Do not forget to use tmux when working with your containers to avoid the container closing and loosing your progress.

Please do not install python and try to run scripts on the workstation itself! Always use Docker.

You can check if your container is running as follows:

docker ps

Using Devcontainers

If you prefer to work on the workstation as you would on your local machine (i.e. using jupyter notebooks and debugging in VSCode) you can also create a devcontainer.

This is also just a docker container you can connect to within VSCode so all code you run will be run inside this container, again isolating your environment.

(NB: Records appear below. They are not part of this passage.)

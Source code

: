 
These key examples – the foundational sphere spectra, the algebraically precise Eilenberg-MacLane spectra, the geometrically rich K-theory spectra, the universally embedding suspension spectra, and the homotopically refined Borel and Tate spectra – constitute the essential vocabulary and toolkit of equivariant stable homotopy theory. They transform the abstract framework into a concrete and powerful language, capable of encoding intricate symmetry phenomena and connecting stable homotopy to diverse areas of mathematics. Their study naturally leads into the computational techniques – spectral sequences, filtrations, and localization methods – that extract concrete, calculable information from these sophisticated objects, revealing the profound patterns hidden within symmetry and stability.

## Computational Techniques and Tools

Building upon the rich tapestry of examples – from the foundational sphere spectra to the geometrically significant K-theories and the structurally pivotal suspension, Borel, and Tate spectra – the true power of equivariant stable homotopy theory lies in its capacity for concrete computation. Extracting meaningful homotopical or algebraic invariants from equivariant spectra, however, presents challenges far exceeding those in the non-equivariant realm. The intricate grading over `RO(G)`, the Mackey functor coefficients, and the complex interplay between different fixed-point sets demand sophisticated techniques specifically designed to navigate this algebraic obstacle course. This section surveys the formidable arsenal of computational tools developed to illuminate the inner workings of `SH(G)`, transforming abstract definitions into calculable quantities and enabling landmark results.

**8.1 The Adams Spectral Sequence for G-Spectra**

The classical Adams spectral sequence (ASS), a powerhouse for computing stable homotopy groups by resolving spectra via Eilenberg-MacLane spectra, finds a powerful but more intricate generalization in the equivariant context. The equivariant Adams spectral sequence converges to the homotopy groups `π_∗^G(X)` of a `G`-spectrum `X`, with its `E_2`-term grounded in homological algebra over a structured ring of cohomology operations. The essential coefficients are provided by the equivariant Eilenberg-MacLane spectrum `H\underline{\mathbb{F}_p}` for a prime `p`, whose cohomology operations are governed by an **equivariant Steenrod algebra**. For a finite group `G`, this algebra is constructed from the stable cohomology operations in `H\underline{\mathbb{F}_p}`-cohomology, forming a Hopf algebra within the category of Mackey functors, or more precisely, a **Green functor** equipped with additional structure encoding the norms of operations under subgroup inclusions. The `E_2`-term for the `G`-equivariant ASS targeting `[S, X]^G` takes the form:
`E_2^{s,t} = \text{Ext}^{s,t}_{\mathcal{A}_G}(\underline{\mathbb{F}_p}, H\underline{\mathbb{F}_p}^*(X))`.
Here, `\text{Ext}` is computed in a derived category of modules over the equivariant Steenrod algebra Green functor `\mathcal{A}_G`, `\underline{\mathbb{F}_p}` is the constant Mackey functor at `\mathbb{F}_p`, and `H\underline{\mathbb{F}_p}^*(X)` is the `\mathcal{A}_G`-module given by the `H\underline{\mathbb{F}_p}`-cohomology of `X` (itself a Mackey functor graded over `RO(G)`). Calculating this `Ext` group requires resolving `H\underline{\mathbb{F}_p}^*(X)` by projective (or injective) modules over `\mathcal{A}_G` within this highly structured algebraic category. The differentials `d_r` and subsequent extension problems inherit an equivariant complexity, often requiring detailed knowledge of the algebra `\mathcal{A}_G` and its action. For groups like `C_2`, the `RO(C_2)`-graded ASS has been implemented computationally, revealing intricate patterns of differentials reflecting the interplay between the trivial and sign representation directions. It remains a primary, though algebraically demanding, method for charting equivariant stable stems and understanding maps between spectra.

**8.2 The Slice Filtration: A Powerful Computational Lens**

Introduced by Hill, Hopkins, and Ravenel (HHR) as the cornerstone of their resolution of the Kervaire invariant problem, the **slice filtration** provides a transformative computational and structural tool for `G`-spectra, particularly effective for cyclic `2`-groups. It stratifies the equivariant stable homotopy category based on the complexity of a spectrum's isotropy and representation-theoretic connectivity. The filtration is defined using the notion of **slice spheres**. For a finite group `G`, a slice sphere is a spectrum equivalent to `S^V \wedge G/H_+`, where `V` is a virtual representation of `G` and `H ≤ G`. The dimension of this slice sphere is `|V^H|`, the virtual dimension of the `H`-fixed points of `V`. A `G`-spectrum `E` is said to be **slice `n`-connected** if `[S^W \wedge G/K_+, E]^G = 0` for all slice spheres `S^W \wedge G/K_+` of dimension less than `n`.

To use devcontainers within your team sub-folder create a directory: .devcontainer

sudo mkdir .devcontainer

Within the directory create a file: devcontainer.json

{
  // Set the name of the devcontainer
  "name": "projectX-groupXYZ",

  // // VSCODE installs a vscode-server on top of the created custom image.
  "image": "pytorch/pytorch:latest",

  // Or use a Dockerfile or Docker Compose file. More info: https://containers.dev/guide/dockerfile
  // "build": {
  // Path is relative to the devcontainer.json file.
  // "dockerfile": "Dockerfile"
  // },

  // Specify under which name the devcontainer should be run and which GPUs to use
  "runArgs": ["--name", "dev_yourname", "--gpus", "all", , "--network", "host"],

  // Specify where workspace directory is mounted in the devcontainer
  "workspaceMount": "source=${localWorkspaceFolder},target=/workspace,type=bind",
  "workspaceFolder": "/workspace",

  // Add vscode extensions (they will be installed to the container home directory)
  "customizations": {
    "vscode": {
      "extensions": [
        "ms-python.python",
        "ms-python.vscode-pylance",
        "ms-toolsai.jupyter", // enable Python Interactive Window with (#%%)
        "ms-python.black-formatter"
      ]
    }
  }
}

Open your team subfolder in VSCode via: File > Open Folder. This step is important so your devcontainer will use your teams config.

Now you can start to develop in your devcontainer by running: CMD + SHIFT + P > Reopen in Container. VSCode will now take care of the heavy lifting and will start your container for you!